(THE TASK)
Among the entries below, take the line with "- RGBGFX & INCBIN" and the line with "Each node in", and output them and every line between them exactly, with nothing else.

━━━━━━━━━━━━━━━━━━━━

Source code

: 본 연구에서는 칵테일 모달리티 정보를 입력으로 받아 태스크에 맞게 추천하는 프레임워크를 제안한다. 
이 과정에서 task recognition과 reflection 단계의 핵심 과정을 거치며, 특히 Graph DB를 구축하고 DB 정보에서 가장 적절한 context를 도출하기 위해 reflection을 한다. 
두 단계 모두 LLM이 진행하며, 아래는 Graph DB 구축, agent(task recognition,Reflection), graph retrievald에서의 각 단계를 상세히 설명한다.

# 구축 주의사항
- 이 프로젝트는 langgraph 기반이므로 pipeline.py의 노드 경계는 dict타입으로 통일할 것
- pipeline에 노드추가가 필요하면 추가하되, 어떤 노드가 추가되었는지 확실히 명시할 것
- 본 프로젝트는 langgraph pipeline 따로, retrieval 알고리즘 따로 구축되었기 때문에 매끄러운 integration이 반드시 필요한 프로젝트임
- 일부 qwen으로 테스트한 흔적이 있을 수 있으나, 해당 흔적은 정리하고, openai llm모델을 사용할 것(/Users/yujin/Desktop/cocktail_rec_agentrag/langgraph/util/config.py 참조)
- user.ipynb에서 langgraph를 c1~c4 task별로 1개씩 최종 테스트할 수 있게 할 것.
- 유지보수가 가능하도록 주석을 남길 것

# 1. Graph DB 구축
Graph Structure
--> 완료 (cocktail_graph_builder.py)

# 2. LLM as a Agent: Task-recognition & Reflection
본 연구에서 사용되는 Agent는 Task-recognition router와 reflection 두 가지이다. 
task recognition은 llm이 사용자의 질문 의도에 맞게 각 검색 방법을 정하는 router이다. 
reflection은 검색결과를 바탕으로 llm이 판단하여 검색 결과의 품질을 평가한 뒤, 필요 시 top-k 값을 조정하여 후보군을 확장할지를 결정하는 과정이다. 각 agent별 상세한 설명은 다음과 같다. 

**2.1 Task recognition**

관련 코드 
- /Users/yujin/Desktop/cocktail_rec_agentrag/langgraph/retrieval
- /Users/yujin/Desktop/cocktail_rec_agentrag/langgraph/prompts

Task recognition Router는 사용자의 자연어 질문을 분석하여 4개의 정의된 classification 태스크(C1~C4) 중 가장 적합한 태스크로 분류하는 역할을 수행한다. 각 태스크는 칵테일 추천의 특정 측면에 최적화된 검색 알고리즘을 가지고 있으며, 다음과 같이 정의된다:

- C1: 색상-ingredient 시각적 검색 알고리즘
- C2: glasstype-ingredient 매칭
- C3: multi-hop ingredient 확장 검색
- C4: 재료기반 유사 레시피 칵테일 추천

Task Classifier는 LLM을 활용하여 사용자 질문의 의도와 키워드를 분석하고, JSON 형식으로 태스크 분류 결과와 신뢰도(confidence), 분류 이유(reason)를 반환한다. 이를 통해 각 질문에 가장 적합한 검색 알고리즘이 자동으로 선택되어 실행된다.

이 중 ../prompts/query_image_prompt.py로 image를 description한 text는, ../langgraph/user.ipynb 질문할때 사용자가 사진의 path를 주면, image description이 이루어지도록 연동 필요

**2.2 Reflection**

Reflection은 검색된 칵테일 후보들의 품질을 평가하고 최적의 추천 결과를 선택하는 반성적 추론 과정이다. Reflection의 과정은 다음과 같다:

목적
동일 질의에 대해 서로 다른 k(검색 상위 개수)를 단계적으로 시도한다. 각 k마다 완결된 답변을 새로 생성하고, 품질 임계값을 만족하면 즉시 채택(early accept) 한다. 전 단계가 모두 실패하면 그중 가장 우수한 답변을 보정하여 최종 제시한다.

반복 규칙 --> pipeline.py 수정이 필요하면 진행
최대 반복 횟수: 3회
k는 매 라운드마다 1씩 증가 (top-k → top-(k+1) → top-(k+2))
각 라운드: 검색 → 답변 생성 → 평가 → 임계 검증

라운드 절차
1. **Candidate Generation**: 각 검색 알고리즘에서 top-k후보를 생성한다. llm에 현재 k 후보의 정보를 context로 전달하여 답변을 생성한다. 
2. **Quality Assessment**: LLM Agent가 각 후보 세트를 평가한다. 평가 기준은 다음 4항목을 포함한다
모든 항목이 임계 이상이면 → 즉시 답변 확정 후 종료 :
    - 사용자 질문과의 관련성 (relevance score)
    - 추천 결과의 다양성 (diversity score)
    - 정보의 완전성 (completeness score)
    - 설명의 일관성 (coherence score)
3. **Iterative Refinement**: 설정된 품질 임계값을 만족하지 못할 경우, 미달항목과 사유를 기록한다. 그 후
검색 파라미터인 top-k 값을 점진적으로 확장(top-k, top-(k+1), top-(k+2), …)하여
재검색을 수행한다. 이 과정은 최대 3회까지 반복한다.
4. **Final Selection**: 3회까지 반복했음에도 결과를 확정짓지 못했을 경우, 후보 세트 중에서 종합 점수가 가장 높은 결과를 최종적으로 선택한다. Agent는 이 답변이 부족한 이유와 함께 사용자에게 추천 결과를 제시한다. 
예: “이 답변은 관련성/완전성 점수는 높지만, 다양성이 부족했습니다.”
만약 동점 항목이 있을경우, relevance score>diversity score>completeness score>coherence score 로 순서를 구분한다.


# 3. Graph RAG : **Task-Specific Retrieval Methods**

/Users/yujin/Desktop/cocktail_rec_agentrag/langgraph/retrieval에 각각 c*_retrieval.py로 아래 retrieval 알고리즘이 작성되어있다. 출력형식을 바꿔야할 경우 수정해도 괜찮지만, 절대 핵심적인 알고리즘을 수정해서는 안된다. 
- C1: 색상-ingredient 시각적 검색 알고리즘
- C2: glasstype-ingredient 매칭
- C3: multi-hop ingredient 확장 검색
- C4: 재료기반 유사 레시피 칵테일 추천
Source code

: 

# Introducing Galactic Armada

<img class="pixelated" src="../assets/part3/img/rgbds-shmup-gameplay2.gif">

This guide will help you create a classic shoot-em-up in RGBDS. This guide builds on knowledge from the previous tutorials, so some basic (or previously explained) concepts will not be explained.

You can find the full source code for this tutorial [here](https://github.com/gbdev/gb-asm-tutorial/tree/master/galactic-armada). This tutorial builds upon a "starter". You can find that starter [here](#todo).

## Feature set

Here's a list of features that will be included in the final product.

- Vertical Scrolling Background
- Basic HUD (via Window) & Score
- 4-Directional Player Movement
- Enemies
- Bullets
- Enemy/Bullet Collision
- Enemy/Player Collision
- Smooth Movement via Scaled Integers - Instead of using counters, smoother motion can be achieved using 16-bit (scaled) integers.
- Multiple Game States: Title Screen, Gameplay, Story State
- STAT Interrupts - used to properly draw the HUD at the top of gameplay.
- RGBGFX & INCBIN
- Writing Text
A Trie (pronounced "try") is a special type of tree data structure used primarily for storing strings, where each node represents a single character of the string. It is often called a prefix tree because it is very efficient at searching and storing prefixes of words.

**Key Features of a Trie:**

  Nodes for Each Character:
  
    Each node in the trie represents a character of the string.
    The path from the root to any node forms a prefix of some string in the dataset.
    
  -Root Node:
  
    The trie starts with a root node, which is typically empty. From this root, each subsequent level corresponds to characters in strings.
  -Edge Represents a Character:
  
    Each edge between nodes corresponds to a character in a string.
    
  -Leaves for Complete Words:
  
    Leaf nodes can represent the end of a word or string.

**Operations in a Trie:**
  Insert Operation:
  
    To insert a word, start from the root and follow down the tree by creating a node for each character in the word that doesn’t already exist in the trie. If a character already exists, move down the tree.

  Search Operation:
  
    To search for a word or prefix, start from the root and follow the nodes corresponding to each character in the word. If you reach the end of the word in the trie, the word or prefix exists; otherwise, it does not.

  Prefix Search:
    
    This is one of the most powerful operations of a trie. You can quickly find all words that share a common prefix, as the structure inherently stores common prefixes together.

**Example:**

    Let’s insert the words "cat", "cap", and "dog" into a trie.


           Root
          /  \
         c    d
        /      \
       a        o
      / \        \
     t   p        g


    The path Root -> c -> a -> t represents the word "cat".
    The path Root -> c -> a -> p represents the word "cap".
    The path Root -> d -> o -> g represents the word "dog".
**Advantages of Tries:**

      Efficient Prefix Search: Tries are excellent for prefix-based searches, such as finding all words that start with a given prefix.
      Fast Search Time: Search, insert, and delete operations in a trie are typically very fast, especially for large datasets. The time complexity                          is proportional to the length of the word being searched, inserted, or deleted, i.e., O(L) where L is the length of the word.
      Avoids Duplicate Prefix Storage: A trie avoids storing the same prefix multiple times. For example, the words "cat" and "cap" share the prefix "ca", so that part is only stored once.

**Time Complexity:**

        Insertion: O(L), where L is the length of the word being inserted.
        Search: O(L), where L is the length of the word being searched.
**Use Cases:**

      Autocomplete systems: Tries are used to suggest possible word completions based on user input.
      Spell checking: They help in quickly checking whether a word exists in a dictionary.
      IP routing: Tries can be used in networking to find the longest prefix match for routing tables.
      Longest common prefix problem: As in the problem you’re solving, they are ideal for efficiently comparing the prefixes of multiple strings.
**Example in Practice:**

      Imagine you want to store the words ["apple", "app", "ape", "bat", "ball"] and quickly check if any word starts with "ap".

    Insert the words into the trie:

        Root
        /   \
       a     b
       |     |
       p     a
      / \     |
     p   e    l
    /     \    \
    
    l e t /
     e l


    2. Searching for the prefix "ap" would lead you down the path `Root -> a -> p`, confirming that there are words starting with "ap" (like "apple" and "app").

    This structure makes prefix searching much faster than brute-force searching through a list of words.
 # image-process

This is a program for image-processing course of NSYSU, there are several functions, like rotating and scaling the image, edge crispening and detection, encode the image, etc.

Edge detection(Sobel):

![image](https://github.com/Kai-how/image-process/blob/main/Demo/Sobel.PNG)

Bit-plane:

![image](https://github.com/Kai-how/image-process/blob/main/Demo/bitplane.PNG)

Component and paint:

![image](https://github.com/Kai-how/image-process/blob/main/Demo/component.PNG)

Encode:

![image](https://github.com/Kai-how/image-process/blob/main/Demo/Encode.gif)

━━━━━━━━━━━━━━━━━━━━

(RESPONSE TO THIS TASK)
- RGBGFX & INCBIN
- Writing Text
A Trie (pronounced "try") is a special type of tree data structure used primarily for storing strings, where each node represents a single character of the string. It is often called a prefix tree because it is very efficient at searching and storing prefixes of words.

**Key Features of a Trie:**

  Nodes for Each Character:
  
    Each node in the trie represents a character of the string.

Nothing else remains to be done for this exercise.